Athos attira le jeune homme à lui et l’embrassa au front comme il eût fait à une jeune fille.

— Ainsi, dit-il, vous voilà lancé, Raoul ; vous avez des ducs pour amis, un maréchal de France pour parrain, un prince du sang pour capitaine, et dans une même journée de retour vous avez été reçu par deux reines : c’est beau pour un novice.

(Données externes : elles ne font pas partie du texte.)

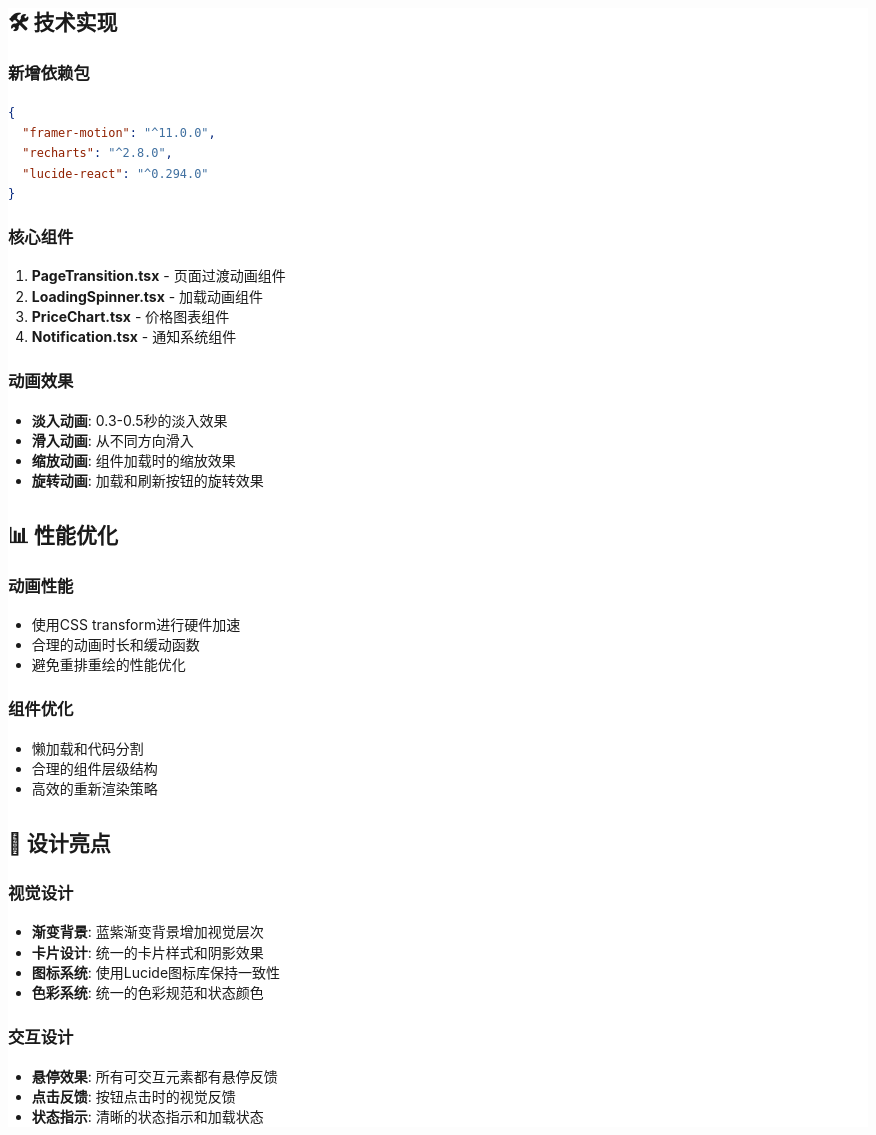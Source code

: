## 🛠️ 技术实现

### 新增依赖包
```json
{
  "framer-motion": "^11.0.0",
  "recharts": "^2.8.0", 
  "lucide-react": "^0.294.0"
}
```

### 核心组件
1. **PageTransition.tsx** - 页面过渡动画组件
2. **LoadingSpinner.tsx** - 加载动画组件
3. **PriceChart.tsx** - 价格图表组件
4. **Notification.tsx** - 通知系统组件

### 动画效果
- **淡入动画**: 0.3-0.5秒的淡入效果
- **滑入动画**: 从不同方向滑入
- **缩放动画**: 组件加载时的缩放效果
- **旋转动画**: 加载和刷新按钮的旋转效果

## 📊 性能优化

### 动画性能
- 使用CSS transform进行硬件加速
- 合理的动画时长和缓动函数
- 避免重排重绘的性能优化

### 组件优化
- 懒加载和代码分割
- 合理的组件层级结构
- 高效的重新渲染策略

## 🎨 设计亮点

### 视觉设计
- **渐变背景**: 蓝紫渐变背景增加视觉层次
- **卡片设计**: 统一的卡片样式和阴影效果
- **图标系统**: 使用Lucide图标库保持一致性
- **色彩系统**: 统一的色彩规范和状态颜色

### 交互设计
- **悬停效果**: 所有可交互元素都有悬停反馈
- **点击反馈**: 按钮点击时的视觉反馈
- **状态指示**: 清晰的状态指示和加载状态
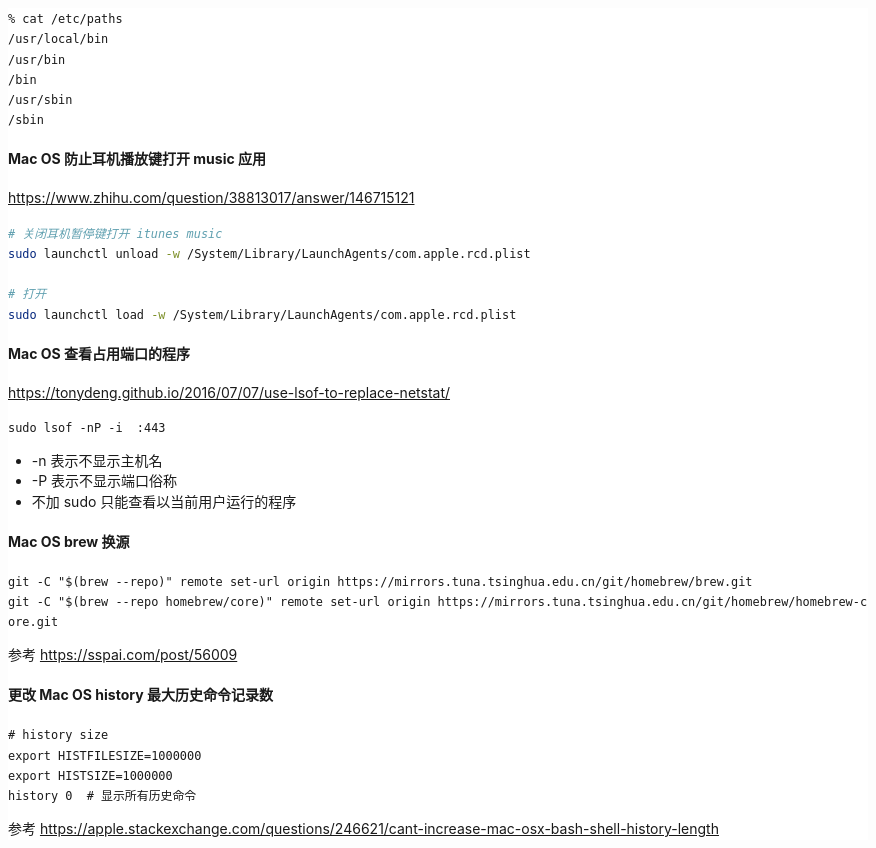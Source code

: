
 ```sh
% cat /etc/paths
/usr/local/bin
/usr/bin
/bin
/usr/sbin
/sbin
```



#### Mac OS 防止耳机播放键打开 music 应用

https://www.zhihu.com/question/38813017/answer/146715121

```sh
# 关闭耳机暂停键打开 itunes music 
sudo launchctl unload -w /System/Library/LaunchAgents/com.apple.rcd.plist

# 打开 
sudo launchctl load -w /System/Library/LaunchAgents/com.apple.rcd.plist
```


#### Mac OS 查看占用端口的程序

https://tonydeng.github.io/2016/07/07/use-lsof-to-replace-netstat/

```shell
sudo lsof -nP -i  :443
```
- -n 表示不显示主机名
- -P 表示不显示端口俗称
- 不加 sudo 只能查看以当前用户运行的程序

#### Mac OS brew 换源

```shell
git -C "$(brew --repo)" remote set-url origin https://mirrors.tuna.tsinghua.edu.cn/git/homebrew/brew.git
git -C "$(brew --repo homebrew/core)" remote set-url origin https://mirrors.tuna.tsinghua.edu.cn/git/homebrew/homebrew-core.git
```

参考 https://sspai.com/post/56009


#### 更改 Mac OS history 最大历史命令记录数

```shell
# history size 
export HISTFILESIZE=1000000 
export HISTSIZE=1000000 
history 0  # 显示所有历史命令
```

参考  https://apple.stackexchange.com/questions/246621/cant-increase-mac-osx-bash-shell-history-length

— Ah ! monsieur, dit Raoul tout à coup, vous me rappelez une chose que j’oubliais, dans mon empressement à vous raconter mes exploits : c’est qu’il se trouvait chez Sa Majesté la reine d’Angleterre un gentilhomme qui, lorsque j’ai prononcé votre nom, a poussé un cri de surprise et de joie ; il s’est dit de vos amis, m’a demandé votre adresse et va venir vous voir.

— Comment s’appelle-t-il ?

— Je n’ai pas osé le lui demander, Monsieur ; mais, quoiqu’il s’exprime élégamment, à son accent j’ai jugé qu’il était Anglais.

— Ah ! fit Athos.

Et sa tête se pencha comme pour chercher un souvenir. Puis, lorsqu’il releva son front, ses yeux furent frappés de la présence d’un homme qui se tenait debout devant la porte entrouverte et le regardait d’un air attendri.

— Lord de Winter ! s’écria le comte.

— Athos, mon ami !

Et les deux gentilshommes se tinrent un instant embrassés ; puis Athos, lui prenant les deux mains, lui dit en le regardant :

— Qu’avez-vous, milord ? vous paraissez aussi triste que je suis joyeux.

— Oui, cher ami, c’est vrai ; et je dirai même plus, c’est que votre vue redouble ma crainte.

Et de Winter regarda autour de lui comme pour chercher la solitude. Raoul comprit que les deux amis avaient à causer, et sortit sans affectation.

— Voyons, maintenant que nous voilà seuls, dit Athos, parlons de vous.